Abstract

Current adversarial attack methods in black-box settings mainly: (1) rely on transferability approach which requires a substitute model, hence inefficient; or (2) employ a large number of queries for crafting their adversarial examples, hence very likely to be detected and responded by the target system (e.g., AI service provider) due to its high traffic volume. In this paper, we present a black-box adversarial attack based on Multi-Group Particle Swarm Optimization with Random Redistribution (MGRR-PSO) which yields a very high success rate while maintaining a low number of query by launching the attack in a distributed manner. Attacks are executed from multiple nodes, disseminating queries among the nodes, hence reducing the possibility of being recognized by the target system while also increasing scalability.

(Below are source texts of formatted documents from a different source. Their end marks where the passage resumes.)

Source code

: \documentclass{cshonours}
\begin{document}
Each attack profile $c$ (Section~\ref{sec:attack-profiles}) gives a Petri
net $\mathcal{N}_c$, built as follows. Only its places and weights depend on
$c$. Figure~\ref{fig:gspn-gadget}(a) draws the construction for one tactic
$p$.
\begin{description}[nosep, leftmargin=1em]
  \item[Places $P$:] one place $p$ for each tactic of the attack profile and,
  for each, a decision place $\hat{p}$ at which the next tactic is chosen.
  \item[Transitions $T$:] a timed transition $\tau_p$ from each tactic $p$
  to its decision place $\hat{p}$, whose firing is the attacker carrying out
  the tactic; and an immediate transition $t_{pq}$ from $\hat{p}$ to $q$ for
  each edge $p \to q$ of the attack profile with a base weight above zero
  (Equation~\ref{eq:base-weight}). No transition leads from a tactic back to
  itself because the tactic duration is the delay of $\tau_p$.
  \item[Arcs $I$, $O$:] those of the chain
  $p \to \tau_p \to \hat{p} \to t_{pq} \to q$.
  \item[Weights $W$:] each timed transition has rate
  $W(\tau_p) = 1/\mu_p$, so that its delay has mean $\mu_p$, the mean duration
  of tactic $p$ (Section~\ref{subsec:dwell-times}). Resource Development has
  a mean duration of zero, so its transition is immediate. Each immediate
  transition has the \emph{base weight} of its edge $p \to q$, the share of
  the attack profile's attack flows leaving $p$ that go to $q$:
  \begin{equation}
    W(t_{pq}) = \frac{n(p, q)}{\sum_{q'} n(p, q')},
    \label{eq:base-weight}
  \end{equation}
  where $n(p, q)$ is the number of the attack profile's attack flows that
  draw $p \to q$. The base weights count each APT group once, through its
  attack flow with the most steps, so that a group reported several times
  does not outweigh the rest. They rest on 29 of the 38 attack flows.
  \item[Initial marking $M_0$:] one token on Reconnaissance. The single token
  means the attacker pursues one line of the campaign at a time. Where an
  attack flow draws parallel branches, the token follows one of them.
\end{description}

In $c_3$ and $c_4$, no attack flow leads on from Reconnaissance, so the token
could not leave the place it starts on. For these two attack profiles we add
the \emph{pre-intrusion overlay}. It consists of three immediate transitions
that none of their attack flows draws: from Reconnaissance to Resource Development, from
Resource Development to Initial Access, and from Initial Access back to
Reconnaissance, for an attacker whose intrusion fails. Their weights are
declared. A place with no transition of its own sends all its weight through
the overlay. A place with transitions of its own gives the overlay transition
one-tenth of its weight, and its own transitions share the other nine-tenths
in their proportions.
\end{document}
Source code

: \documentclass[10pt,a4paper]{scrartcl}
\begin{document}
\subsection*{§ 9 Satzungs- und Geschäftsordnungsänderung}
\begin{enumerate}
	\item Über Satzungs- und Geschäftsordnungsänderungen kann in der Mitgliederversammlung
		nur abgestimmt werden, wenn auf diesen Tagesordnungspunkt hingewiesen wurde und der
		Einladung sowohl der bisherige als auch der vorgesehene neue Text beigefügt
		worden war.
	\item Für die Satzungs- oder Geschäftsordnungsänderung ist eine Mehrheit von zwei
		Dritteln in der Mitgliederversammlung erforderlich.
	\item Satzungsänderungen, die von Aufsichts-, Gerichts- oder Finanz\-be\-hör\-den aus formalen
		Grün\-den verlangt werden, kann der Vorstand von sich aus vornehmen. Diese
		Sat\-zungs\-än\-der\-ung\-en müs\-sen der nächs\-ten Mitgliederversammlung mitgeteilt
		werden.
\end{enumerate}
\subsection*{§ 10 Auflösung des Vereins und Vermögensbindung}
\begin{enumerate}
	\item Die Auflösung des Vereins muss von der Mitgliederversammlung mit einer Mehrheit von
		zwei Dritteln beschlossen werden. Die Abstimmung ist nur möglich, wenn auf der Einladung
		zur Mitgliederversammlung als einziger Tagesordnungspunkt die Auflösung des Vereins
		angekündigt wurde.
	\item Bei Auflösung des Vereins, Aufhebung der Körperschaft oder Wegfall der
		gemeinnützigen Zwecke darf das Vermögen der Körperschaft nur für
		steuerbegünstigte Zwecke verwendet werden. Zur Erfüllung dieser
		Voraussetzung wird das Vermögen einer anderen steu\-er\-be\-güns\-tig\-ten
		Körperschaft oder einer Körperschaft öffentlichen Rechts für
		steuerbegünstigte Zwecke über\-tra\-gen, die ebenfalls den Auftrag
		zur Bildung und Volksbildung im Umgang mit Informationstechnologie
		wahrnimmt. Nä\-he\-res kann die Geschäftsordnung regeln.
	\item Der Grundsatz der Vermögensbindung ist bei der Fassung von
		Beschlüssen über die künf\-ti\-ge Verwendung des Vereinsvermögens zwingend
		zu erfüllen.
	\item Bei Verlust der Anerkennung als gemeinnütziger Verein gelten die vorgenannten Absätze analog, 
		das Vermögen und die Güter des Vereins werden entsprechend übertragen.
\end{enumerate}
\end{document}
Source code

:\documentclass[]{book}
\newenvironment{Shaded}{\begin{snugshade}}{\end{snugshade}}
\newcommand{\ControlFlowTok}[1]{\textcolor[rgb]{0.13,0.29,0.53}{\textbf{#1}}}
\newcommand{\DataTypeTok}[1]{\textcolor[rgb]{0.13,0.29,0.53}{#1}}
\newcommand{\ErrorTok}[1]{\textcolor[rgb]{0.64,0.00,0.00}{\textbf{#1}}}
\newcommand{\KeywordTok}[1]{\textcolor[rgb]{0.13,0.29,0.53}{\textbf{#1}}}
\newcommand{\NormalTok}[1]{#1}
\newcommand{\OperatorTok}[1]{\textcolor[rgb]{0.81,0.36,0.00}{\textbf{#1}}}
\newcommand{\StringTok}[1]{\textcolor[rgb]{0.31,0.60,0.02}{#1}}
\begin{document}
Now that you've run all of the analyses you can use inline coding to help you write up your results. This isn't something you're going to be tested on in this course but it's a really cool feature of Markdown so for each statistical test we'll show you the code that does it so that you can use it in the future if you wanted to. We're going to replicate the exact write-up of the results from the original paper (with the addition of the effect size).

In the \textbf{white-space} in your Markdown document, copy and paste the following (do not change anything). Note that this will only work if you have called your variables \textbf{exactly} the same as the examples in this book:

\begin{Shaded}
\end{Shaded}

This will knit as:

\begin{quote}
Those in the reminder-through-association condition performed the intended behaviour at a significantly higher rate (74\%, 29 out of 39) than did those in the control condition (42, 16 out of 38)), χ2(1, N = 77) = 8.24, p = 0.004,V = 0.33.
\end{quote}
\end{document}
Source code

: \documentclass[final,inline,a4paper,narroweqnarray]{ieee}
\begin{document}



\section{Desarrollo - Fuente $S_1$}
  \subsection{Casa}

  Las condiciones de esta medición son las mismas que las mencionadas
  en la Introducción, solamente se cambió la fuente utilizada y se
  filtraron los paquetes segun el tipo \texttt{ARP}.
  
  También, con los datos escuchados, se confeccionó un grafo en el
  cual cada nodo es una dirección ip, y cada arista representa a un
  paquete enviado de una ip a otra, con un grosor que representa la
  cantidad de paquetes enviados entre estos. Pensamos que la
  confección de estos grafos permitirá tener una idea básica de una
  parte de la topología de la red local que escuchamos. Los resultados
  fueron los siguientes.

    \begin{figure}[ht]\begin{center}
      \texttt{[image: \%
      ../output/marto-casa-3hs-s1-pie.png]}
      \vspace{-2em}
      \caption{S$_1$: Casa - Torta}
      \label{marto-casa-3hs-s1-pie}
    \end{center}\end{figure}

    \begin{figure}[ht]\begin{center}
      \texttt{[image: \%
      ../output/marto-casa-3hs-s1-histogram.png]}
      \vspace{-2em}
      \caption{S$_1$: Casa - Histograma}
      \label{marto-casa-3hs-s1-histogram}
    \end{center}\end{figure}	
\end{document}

Furthermore, we propose to efficiently remove excessive perturbation (i.e., perturbation pruning) by utilizing again the MGRR-PSO. Overall, we perform five different experiments: comparing our attack's performance with existing algorithms, testing in high-dimensional space using ImageNet dataset, examining our hyperparameters, and testing on real digital attack to Google Cloud Vision. Our attack proves to obtain a 100% success rate for both untargeted and targeted attack on MNIST and CIFAR-10 datasets and able to successfully fool Google Cloud Vision as a proof of the real digital attack with relatively low queries.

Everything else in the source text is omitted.